Carbonic anhydrase (CA) performs the first enzymatic step of C 4 photosynthesis by catalysing the reversible hydration of dissolved CO 2 that diffuses into mesophyll cells from intercellular airspaces. This CA-catalysed reaction provides the bicarbonate used by phosphoenolpyruvate carboxylase to generate products that flow into the C 4 carbon-concentrating mechanism (CCM). It was previously demonstrated that the Zea mays ca1ca2 double mutant lost 97% of leaf CA activity, but there was little difference in the growth phenotype under ambient CO 2 partial pressures (pCO 2 ).

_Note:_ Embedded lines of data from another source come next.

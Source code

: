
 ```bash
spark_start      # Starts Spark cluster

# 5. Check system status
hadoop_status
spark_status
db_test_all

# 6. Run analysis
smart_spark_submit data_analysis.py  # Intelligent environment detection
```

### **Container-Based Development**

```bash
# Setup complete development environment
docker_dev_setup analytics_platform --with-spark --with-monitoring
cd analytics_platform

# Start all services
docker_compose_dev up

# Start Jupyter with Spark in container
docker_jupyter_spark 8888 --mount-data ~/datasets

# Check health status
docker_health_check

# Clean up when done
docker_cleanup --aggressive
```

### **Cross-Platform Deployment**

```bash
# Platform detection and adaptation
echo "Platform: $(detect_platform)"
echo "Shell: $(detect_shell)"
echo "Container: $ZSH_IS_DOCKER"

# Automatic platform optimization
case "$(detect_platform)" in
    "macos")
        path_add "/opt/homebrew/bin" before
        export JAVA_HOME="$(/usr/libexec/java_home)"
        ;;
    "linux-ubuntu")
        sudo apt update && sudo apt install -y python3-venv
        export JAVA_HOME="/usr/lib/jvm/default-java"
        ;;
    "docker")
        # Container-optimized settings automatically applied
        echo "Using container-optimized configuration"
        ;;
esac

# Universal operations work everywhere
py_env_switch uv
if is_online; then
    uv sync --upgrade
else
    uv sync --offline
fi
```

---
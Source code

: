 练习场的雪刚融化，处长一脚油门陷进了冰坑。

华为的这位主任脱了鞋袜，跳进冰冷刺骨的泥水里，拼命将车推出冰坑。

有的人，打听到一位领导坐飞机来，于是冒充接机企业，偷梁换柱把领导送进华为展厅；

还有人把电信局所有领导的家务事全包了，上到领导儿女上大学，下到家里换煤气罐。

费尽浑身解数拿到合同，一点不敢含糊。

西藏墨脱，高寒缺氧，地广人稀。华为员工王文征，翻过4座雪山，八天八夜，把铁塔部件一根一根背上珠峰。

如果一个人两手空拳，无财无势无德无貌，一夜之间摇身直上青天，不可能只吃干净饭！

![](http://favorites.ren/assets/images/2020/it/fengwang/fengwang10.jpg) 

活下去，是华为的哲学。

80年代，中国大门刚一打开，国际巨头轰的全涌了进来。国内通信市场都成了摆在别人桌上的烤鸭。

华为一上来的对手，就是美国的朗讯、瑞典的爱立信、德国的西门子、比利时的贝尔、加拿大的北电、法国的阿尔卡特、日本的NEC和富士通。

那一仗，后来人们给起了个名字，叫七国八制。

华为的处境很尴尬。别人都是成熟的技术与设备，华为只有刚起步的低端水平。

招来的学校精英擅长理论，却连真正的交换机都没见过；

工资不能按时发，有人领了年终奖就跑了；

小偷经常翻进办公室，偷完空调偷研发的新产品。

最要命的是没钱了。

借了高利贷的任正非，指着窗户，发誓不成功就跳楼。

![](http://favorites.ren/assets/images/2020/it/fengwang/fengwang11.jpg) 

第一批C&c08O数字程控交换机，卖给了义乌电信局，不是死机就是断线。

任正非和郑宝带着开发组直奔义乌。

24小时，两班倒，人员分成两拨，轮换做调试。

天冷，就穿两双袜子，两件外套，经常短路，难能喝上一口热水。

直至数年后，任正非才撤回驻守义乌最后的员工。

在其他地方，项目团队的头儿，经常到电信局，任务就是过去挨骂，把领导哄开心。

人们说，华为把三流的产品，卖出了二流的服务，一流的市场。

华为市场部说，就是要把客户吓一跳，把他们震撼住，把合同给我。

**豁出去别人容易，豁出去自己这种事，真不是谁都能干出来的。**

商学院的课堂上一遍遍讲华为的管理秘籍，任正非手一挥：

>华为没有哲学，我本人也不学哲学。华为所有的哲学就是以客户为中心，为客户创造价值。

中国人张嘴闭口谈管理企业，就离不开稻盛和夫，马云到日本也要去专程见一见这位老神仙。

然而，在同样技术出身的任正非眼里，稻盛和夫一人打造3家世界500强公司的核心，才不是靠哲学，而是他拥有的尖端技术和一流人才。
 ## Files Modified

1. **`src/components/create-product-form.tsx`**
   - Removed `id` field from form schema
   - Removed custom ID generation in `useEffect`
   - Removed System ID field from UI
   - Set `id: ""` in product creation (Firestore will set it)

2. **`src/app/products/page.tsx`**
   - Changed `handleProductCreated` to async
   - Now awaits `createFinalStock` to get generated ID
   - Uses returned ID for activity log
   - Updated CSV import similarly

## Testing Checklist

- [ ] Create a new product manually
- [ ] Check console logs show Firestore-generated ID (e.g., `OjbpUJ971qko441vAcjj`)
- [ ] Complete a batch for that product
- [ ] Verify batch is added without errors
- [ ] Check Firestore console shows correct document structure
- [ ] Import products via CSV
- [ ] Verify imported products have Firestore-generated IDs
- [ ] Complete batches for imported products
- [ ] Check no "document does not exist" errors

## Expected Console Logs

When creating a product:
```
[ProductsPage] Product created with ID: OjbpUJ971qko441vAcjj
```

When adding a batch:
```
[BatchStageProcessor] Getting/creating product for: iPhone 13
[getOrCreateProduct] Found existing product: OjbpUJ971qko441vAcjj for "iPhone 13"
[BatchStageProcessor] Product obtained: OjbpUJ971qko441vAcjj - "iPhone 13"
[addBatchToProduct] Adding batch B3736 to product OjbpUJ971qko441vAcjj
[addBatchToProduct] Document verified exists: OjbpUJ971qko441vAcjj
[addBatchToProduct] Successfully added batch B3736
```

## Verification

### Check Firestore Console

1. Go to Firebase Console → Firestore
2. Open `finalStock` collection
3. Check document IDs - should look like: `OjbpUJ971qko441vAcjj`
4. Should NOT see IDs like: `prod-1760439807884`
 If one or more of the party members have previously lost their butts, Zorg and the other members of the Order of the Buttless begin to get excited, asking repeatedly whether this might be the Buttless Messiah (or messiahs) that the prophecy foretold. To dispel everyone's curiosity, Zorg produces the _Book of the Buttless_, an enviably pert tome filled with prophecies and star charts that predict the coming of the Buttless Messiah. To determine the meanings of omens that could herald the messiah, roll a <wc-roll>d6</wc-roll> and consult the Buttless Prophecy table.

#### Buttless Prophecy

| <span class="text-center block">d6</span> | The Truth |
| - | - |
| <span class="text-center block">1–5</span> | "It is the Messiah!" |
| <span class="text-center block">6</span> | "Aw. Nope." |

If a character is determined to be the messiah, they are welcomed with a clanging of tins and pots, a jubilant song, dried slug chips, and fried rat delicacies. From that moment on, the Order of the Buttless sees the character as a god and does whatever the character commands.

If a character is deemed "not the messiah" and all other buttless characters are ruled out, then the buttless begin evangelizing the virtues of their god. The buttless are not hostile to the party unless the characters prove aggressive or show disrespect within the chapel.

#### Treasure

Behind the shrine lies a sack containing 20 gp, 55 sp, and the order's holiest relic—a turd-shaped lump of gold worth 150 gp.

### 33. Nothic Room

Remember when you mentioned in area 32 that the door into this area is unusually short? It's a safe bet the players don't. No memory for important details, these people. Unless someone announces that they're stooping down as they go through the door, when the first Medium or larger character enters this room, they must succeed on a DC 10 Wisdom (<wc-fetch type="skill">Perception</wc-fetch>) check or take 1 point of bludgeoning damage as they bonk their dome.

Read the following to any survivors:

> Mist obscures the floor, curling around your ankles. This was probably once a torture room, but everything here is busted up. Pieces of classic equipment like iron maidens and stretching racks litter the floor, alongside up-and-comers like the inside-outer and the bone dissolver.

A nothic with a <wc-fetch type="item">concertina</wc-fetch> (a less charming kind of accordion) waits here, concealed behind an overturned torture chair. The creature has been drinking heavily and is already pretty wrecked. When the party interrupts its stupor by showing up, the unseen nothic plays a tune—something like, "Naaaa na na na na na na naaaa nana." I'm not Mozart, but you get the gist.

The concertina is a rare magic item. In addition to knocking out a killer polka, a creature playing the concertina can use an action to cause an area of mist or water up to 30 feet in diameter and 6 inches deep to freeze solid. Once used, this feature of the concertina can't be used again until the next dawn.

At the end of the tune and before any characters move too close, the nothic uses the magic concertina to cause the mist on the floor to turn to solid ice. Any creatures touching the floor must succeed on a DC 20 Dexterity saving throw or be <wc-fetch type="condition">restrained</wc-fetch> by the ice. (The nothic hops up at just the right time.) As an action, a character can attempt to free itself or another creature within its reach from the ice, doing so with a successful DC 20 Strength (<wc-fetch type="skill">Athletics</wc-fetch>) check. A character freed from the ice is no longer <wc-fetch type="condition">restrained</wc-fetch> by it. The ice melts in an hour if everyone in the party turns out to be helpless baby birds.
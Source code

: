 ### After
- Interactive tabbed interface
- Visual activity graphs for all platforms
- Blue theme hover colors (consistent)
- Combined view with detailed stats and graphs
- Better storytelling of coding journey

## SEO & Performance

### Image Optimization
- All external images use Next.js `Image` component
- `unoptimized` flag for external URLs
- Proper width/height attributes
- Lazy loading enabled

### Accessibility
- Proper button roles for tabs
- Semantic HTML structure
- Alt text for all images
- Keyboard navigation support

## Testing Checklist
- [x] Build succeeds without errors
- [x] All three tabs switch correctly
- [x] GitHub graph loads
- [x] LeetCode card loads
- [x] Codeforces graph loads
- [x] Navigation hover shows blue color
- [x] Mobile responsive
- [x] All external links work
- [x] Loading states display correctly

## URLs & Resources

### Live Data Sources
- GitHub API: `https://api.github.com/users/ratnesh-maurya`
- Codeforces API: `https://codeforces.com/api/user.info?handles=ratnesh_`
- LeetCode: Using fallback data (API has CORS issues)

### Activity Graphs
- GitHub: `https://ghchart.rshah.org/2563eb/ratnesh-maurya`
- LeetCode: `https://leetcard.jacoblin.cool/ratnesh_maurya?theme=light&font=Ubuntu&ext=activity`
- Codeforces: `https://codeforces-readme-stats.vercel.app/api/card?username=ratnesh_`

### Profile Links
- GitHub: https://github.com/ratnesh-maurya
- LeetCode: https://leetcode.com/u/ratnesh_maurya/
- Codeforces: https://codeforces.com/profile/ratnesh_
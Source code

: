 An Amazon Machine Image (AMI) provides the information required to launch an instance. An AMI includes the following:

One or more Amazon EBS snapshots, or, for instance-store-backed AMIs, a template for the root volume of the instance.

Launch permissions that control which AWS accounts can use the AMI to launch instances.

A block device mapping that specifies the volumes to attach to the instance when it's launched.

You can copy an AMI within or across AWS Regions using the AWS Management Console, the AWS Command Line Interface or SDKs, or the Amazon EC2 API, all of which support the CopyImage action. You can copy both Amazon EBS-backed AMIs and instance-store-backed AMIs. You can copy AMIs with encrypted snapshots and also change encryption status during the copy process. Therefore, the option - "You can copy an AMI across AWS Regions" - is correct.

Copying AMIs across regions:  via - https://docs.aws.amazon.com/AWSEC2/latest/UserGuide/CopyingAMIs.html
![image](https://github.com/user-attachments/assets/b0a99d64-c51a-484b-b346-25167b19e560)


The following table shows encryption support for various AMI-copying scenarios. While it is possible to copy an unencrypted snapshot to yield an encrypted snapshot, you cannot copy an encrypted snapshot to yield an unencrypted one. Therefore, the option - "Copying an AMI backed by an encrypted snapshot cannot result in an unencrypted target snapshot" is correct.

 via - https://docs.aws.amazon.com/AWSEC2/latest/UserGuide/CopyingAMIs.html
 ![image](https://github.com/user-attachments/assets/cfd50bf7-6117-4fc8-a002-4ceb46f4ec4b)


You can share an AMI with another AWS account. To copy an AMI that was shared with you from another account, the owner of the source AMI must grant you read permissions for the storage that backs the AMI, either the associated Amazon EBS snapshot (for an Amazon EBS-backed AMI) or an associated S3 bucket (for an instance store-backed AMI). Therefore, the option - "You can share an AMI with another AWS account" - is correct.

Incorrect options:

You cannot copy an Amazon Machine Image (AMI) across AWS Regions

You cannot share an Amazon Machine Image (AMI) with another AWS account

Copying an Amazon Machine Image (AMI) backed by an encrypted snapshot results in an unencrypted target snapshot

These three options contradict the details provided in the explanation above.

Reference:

We hypothesise that since CAs are among the fastest enzymes, minimal activity from a third CA, CA8, can provide the inorganic carbon needed to drive C 4 photosynthesis. We observed that removing CA8 from the maize ca1ca2 background resulted in plants that had 0.2% of wild-type leaf CA activity. These ca1ca2ca8 plants had reduced photosynthetic parameters and could only survive at elevated pCO 2 . Photosynthetic and carbon isotope analysis combined with modelling of photosynthesis and carbon isotope discrimination was used to determine if ca1ca2ca8 plants had a functional C 4 cycle or were relying on direct CO 2 diffusion to ribulose 1,5-bisphosphate carboxylase/oxygenase within bundle sheath cells. The results suggest that leaf CA activity in ca1ca2ca8 plants was not sufficient to sustain the C 4 CCM.